*** Opening of MATERIAL TO PROCESS ***

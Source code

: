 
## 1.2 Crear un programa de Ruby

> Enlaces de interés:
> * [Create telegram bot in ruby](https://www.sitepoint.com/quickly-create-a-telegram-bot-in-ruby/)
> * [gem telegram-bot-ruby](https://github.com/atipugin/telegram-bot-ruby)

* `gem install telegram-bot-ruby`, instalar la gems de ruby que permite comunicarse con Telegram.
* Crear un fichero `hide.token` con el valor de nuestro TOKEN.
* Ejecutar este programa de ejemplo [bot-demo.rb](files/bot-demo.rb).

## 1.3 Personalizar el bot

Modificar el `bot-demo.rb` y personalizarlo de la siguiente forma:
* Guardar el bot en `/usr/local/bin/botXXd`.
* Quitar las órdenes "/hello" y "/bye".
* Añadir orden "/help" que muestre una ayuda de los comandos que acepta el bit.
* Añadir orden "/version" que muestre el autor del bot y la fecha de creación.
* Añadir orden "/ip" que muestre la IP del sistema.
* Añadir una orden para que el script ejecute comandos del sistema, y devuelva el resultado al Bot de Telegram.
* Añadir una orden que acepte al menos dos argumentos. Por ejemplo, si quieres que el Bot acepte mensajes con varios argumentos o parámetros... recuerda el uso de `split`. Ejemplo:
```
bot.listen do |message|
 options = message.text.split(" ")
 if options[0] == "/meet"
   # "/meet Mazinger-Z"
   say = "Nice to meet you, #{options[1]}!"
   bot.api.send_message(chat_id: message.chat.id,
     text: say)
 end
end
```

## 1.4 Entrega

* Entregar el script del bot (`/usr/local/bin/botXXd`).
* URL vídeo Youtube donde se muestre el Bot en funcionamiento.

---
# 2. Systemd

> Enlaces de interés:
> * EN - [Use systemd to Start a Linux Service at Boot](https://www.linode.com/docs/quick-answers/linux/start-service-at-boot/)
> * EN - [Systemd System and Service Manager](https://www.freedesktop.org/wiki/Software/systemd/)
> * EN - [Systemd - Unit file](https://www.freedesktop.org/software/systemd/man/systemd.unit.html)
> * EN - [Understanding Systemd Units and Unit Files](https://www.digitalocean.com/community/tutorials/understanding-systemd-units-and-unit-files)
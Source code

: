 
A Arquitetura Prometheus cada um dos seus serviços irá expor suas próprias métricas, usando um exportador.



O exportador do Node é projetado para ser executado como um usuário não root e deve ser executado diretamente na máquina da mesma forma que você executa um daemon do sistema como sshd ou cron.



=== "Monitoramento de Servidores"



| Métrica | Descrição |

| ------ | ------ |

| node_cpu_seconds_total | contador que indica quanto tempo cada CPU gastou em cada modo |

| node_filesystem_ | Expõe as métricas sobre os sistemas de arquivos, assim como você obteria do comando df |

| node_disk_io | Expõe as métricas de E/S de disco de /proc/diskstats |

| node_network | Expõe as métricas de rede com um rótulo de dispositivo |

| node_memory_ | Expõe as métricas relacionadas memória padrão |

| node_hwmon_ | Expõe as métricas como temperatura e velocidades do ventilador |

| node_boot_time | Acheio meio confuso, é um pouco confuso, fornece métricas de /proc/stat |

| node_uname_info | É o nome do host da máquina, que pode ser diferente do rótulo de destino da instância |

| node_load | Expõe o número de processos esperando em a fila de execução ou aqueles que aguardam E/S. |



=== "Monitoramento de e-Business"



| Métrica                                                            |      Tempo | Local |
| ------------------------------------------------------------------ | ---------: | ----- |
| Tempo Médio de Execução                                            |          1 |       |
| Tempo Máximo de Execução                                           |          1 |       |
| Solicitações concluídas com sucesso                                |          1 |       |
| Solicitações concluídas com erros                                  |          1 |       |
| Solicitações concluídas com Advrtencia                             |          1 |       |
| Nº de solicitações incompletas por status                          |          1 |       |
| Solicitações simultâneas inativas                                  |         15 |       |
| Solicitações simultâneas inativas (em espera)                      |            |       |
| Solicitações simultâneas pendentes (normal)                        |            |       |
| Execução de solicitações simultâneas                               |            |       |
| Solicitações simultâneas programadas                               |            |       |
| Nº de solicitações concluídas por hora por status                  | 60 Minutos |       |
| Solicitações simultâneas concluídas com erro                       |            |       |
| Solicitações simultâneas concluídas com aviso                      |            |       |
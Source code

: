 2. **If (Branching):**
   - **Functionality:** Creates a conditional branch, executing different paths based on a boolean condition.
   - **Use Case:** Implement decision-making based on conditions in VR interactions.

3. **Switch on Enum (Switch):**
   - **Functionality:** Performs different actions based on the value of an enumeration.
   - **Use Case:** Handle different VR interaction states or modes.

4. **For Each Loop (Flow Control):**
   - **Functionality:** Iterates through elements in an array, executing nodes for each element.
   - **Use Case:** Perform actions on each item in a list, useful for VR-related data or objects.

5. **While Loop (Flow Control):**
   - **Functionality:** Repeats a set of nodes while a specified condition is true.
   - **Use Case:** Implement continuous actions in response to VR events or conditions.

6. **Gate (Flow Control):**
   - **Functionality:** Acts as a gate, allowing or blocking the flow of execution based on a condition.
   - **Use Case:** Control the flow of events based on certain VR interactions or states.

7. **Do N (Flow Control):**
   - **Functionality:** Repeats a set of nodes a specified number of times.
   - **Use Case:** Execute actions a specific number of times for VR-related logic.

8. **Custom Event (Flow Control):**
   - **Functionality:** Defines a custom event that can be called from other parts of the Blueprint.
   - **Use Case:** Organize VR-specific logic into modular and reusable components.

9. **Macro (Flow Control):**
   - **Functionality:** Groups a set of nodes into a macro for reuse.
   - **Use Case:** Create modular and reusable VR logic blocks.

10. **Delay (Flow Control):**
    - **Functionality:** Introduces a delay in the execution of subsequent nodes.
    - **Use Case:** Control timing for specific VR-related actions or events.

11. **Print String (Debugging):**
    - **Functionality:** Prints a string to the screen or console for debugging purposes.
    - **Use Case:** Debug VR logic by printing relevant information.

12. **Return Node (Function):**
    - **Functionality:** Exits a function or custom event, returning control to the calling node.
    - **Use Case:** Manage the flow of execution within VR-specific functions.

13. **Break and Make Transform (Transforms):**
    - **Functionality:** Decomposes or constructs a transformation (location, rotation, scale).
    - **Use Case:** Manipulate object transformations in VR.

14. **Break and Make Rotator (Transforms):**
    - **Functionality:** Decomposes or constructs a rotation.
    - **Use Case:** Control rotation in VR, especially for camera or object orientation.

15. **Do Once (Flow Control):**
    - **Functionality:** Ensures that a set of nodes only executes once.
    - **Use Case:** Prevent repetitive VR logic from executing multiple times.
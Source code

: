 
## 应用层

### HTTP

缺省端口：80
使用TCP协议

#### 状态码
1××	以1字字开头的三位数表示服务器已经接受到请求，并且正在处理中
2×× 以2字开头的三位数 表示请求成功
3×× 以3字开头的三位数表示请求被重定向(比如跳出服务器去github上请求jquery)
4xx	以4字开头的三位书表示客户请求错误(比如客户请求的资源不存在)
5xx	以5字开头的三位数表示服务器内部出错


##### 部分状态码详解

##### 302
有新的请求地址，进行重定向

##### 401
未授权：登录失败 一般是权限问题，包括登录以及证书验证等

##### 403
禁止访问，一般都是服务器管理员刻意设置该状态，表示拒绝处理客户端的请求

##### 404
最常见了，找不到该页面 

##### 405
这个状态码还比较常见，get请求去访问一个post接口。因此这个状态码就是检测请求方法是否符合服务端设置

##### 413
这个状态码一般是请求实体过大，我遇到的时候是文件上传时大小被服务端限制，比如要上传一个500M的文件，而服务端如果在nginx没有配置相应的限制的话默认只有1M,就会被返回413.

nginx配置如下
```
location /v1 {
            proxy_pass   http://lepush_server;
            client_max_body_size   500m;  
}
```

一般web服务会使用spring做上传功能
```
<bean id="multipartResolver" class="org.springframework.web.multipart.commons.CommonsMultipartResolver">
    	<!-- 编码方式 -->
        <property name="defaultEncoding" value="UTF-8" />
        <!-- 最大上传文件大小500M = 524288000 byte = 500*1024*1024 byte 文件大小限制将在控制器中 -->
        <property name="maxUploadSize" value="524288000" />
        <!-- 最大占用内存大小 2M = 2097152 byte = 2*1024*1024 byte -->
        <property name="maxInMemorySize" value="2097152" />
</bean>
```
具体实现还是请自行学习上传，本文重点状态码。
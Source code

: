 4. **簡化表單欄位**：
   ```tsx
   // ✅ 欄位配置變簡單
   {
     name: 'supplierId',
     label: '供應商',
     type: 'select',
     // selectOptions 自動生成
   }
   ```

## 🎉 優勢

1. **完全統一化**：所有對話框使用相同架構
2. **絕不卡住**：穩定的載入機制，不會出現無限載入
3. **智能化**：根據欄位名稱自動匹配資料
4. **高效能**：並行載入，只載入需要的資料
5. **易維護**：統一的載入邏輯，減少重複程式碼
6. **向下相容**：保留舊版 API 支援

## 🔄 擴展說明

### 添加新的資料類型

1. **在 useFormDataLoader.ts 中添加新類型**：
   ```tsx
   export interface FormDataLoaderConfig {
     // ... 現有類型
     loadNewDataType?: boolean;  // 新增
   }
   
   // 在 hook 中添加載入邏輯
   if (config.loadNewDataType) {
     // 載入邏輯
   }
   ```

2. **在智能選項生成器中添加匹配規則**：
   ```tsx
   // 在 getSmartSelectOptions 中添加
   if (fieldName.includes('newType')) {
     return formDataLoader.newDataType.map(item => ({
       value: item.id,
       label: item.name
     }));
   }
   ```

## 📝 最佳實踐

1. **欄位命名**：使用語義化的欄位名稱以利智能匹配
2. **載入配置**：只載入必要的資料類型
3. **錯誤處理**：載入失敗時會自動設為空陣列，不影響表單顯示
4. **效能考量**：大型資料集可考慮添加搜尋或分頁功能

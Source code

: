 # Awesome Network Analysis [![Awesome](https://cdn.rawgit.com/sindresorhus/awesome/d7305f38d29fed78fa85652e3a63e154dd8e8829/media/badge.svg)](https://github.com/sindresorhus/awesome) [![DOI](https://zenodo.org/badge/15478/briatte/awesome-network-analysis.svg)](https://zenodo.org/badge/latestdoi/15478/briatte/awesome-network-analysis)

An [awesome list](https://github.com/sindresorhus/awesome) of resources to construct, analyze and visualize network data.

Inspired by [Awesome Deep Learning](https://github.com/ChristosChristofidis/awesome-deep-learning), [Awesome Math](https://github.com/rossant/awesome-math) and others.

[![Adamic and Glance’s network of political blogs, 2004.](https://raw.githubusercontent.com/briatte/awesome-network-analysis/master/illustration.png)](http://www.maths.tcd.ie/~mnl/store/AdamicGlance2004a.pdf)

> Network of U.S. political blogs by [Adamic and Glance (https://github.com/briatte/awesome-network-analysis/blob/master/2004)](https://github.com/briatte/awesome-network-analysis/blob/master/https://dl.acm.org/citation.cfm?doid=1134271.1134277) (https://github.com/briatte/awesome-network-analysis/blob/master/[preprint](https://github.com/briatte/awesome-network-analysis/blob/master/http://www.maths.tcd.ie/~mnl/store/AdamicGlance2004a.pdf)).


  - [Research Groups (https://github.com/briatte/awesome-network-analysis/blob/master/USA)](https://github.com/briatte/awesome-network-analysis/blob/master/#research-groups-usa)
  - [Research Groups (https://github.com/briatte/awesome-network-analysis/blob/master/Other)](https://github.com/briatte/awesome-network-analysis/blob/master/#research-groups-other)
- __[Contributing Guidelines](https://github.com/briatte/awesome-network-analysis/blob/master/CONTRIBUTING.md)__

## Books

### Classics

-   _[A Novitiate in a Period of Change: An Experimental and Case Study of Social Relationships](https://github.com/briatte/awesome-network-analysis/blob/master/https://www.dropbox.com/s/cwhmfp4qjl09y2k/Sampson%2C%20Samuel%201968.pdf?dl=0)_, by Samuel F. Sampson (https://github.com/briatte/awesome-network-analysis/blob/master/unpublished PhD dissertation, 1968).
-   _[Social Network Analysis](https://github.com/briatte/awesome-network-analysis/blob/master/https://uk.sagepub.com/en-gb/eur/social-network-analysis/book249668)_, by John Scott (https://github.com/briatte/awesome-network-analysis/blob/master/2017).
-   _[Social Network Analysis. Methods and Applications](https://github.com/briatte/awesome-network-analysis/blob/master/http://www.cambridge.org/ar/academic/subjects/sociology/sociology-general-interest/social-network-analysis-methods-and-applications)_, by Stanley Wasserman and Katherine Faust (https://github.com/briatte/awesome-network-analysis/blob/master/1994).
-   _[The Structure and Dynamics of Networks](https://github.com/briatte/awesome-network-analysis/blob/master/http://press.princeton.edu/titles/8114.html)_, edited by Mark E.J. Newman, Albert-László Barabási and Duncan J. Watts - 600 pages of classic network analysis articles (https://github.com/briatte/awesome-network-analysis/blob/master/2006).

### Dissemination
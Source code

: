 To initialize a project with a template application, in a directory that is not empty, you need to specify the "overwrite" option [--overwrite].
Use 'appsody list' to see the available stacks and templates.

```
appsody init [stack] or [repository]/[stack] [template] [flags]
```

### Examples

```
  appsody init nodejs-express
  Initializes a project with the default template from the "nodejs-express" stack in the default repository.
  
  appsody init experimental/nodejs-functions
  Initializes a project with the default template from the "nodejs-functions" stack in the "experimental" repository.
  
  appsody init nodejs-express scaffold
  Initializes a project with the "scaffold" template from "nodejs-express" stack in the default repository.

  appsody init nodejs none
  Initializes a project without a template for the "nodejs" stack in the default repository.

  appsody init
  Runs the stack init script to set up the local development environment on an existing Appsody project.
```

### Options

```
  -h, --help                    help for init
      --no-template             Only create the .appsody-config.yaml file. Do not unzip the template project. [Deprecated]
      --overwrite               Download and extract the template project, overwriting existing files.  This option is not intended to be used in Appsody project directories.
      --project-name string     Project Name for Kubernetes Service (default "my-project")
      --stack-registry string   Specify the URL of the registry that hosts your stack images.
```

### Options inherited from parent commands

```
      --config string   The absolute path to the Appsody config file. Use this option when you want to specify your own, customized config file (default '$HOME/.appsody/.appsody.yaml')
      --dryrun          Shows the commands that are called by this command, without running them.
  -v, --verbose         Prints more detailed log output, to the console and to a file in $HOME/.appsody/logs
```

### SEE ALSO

*** Close of MATERIAL TO PROCESS ***

--- EXERCISE INSTRUCTIONS ---
In your reply, restate exactly the lines from the start of the records above through the line holding "acepta el bit.", including both, and nothing else.

--- TASK RESULT ---
Source code

: 
## 1.2 Crear un programa de Ruby

> Enlaces de interés:
> * [Create telegram bot in ruby](https://www.sitepoint.com/quickly-create-a-telegram-bot-in-ruby/)
> * [gem telegram-bot-ruby](https://github.com/atipugin/telegram-bot-ruby)

* `gem install telegram-bot-ruby`, instalar la gems de ruby que permite comunicarse con Telegram.
* Crear un fichero `hide.token` con el valor de nuestro TOKEN.
* Ejecutar este programa de ejemplo [bot-demo.rb](files/bot-demo.rb).

## 1.3 Personalizar el bot

Modificar el `bot-demo.rb` y personalizarlo de la siguiente forma:
* Guardar el bot en `/usr/local/bin/botXXd`.
* Quitar las órdenes "/hello" y "/bye".
* Añadir orden "/help" que muestre una ayuda de los comandos que acepta el bit.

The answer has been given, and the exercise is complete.